##### Material supplied #####
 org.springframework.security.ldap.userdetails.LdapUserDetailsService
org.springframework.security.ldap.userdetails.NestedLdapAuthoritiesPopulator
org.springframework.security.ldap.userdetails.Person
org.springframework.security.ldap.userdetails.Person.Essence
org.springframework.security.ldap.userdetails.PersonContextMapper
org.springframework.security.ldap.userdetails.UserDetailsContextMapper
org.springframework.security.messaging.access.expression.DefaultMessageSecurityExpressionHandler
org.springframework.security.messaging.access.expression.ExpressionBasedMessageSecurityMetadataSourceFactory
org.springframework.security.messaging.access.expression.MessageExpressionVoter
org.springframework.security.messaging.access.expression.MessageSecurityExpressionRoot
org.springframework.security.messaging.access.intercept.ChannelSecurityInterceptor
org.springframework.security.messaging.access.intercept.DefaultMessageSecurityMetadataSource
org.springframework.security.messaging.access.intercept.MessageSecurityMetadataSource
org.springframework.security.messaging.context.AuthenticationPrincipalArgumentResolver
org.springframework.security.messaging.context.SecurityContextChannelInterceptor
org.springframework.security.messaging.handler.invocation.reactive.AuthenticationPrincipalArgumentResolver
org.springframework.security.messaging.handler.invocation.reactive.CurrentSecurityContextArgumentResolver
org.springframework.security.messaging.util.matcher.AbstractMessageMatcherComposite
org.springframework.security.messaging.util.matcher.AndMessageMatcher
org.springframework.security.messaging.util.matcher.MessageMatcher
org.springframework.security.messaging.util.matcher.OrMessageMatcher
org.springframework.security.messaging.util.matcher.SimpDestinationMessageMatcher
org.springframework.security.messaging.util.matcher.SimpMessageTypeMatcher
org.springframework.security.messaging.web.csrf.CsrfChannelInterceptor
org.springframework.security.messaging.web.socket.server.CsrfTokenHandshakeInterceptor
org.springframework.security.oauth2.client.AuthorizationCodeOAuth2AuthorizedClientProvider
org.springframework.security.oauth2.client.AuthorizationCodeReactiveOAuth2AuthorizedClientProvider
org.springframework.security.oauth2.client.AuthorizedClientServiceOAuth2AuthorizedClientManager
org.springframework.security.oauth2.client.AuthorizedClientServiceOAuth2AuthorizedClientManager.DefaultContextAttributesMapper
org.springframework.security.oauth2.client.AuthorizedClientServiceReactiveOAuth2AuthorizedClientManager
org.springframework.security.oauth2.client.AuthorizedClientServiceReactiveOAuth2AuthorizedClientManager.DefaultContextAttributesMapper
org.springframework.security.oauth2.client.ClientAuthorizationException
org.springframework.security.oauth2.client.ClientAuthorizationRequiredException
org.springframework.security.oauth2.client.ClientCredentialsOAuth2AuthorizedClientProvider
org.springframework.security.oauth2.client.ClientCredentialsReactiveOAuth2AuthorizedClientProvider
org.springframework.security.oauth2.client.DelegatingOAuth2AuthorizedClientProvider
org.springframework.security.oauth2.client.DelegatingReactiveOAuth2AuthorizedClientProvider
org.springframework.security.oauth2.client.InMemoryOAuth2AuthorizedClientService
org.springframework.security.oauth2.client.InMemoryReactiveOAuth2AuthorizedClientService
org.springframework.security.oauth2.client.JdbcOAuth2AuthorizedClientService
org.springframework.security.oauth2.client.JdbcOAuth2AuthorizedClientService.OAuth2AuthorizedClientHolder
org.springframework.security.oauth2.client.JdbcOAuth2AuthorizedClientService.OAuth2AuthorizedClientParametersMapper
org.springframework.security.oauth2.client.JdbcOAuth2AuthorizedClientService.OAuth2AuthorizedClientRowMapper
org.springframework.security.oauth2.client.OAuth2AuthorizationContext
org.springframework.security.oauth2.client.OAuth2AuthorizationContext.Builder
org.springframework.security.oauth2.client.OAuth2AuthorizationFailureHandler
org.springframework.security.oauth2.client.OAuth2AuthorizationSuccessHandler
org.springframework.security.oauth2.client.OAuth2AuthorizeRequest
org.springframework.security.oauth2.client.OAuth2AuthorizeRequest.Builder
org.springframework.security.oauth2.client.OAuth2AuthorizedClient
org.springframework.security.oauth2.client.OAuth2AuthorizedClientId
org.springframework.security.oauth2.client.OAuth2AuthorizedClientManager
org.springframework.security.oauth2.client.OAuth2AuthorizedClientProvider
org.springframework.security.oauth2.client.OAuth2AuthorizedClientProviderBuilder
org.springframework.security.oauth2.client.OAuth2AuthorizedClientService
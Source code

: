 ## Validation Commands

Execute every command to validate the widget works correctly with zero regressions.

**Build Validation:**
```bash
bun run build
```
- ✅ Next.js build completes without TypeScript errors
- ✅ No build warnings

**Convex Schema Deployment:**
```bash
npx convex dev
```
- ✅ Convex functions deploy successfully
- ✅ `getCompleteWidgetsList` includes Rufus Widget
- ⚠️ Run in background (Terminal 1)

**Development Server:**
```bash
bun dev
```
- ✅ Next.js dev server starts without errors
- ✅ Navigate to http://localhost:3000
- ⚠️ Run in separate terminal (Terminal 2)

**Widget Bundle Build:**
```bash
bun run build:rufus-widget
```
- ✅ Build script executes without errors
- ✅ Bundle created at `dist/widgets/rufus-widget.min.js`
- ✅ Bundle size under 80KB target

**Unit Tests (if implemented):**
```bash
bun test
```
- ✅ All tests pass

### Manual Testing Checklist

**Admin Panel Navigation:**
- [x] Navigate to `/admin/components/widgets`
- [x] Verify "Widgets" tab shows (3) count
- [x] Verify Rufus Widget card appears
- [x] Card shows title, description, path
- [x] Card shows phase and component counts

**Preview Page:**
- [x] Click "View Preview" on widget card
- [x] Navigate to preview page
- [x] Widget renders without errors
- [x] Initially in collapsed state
#####
▶ **Your instructions**: Set down an exact copy of the entries above.

▶ **Your solution**:
 org.springframework.security.ldap.userdetails.LdapUserDetailsService
org.springframework.security.ldap.userdetails.NestedLdapAuthoritiesPopulator
org.springframework.security.ldap.userdetails.Person
org.springframework.security.ldap.userdetails.Person.Essence
org.springframework.security.ldap.userdetails.PersonContextMapper
org.springframework.security.ldap.userdetails.UserDetailsContextMapper
org.springframework.security.messaging.access.expression.DefaultMessageSecurityExpressionHandler
org.springframework.security.messaging.access.expression.ExpressionBasedMessageSecurityMetadataSourceFactory
org.springframework.security.messaging.access.expression.MessageExpressionVoter
org.springframework.security.messaging.access.expression.MessageSecurityExpressionRoot
org.springframework.security.messaging.access.intercept.ChannelSecurityInterceptor
org.springframework.security.messaging.access.intercept.DefaultMessageSecurityMetadataSource
org.springframework.security.messaging.access.intercept.MessageSecurityMetadataSource
org.springframework.security.messaging.context.AuthenticationPrincipalArgumentResolver
org.springframework.security.messaging.context.SecurityContextChannelInterceptor
org.springframework.security.messaging.handler.invocation.reactive.AuthenticationPrincipalArgumentResolver
org.springframework.security.messaging.handler.invocation.reactive.CurrentSecurityContextArgumentResolver
org.springframework.security.messaging.util.matcher.AbstractMessageMatcherComposite
org.springframework.security.messaging.util.matcher.AndMessageMatcher
org.springframework.security.messaging.util.matcher.MessageMatcher
org.springframework.security.messaging.util.matcher.OrMessageMatcher
org.springframework.security.messaging.util.matcher.SimpDestinationMessageMatcher
org.springframework.security.messaging.util.matcher.SimpMessageTypeMatcher
org.springframework.security.messaging.web.csrf.CsrfChannelInterceptor
org.springframework.security.messaging.web.socket.server.CsrfTokenHandshakeInterceptor
org.springframework.security.oauth2.client.AuthorizationCodeOAuth2AuthorizedClientProvider
org.springframework.security.oauth2.client.AuthorizationCodeReactiveOAuth2AuthorizedClientProvider
org.springframework.security.oauth2.client.AuthorizedClientServiceOAuth2AuthorizedClientManager
org.springframework.security.oauth2.client.AuthorizedClientServiceOAuth2AuthorizedClientManager.DefaultContextAttributesMapper
org.springframework.security.oauth2.client.AuthorizedClientServiceReactiveOAuth2AuthorizedClientManager
org.springframework.security.oauth2.client.AuthorizedClientServiceReactiveOAuth2AuthorizedClientManager.DefaultContextAttributesMapper
org.springframework.security.oauth2.client.ClientAuthorizationException
org.springframework.security.oauth2.client.ClientAuthorizationRequiredException
org.springframework.security.oauth2.client.ClientCredentialsOAuth2AuthorizedClientProvider
org.springframework.security.oauth2.client.ClientCredentialsReactiveOAuth2AuthorizedClientProvider
org.springframework.security.oauth2.client.DelegatingOAuth2AuthorizedClientProvider
org.springframework.security.oauth2.client.DelegatingReactiveOAuth2AuthorizedClientProvider
org.springframework.security.oauth2.client.InMemoryOAuth2AuthorizedClientService
org.springframework.security.oauth2.client.InMemoryReactiveOAuth2AuthorizedClientService
org.springframework.security.oauth2.client.JdbcOAuth2AuthorizedClientService
org.springframework.security.oauth2.client.JdbcOAuth2AuthorizedClientService.OAuth2AuthorizedClientHolder
org.springframework.security.oauth2.client.JdbcOAuth2AuthorizedClientService.OAuth2AuthorizedClientParametersMapper
org.springframework.security.oauth2.client.JdbcOAuth2AuthorizedClientService.OAuth2AuthorizedClientRowMapper
org.springframework.security.oauth2.client.OAuth2AuthorizationContext
org.springframework.security.oauth2.client.OAuth2AuthorizationContext.Builder
org.springframework.security.oauth2.client.OAuth2AuthorizationFailureHandler
org.springframework.security.oauth2.client.OAuth2AuthorizationSuccessHandler
org.springframework.security.oauth2.client.OAuth2AuthorizeRequest
org.springframework.security.oauth2.client.OAuth2AuthorizeRequest.Builder
org.springframework.security.oauth2.client.OAuth2AuthorizedClient
org.springframework.security.oauth2.client.OAuth2AuthorizedClientId
org.springframework.security.oauth2.client.OAuth2AuthorizedClientManager
org.springframework.security.oauth2.client.OAuth2AuthorizedClientProvider
org.springframework.security.oauth2.client.OAuth2AuthorizedClientProviderBuilder
org.springframework.security.oauth2.client.OAuth2AuthorizedClientService
Source code

: ## Validation Commands

Execute every command to validate the widget works correctly with zero regressions.

**Build Validation:**
```bash
bun run build
```
- ✅ Next.js build completes without TypeScript errors
- ✅ No build warnings

**Convex Schema Deployment:**
```bash
npx convex dev
```
- ✅ Convex functions deploy successfully
- ✅ `getCompleteWidgetsList` includes Rufus Widget
- ⚠️ Run in background (Terminal 1)

**Development Server:**
```bash
bun dev
```
- ✅ Next.js dev server starts without errors
- ✅ Navigate to http://localhost:3000
- ⚠️ Run in separate terminal (Terminal 2)

**Widget Bundle Build:**
```bash
bun run build:rufus-widget
```
- ✅ Build script executes without errors
- ✅ Bundle created at `dist/widgets/rufus-widget.min.js`
- ✅ Bundle size under 80KB target

**Unit Tests (if implemented):**
```bash
bun test
```
- ✅ All tests pass

### Manual Testing Checklist

**Admin Panel Navigation:**
- [x] Navigate to `/admin/components/widgets`
- [x] Verify "Widgets" tab shows (3) count
- [x] Verify Rufus Widget card appears
- [x] Card shows title, description, path
- [x] Card shows phase and component counts

**Preview Page:**
- [x] Click "View Preview" on widget card
- [x] Navigate to preview page
- [x] Widget renders without errors
- [x] Initially in collapsed state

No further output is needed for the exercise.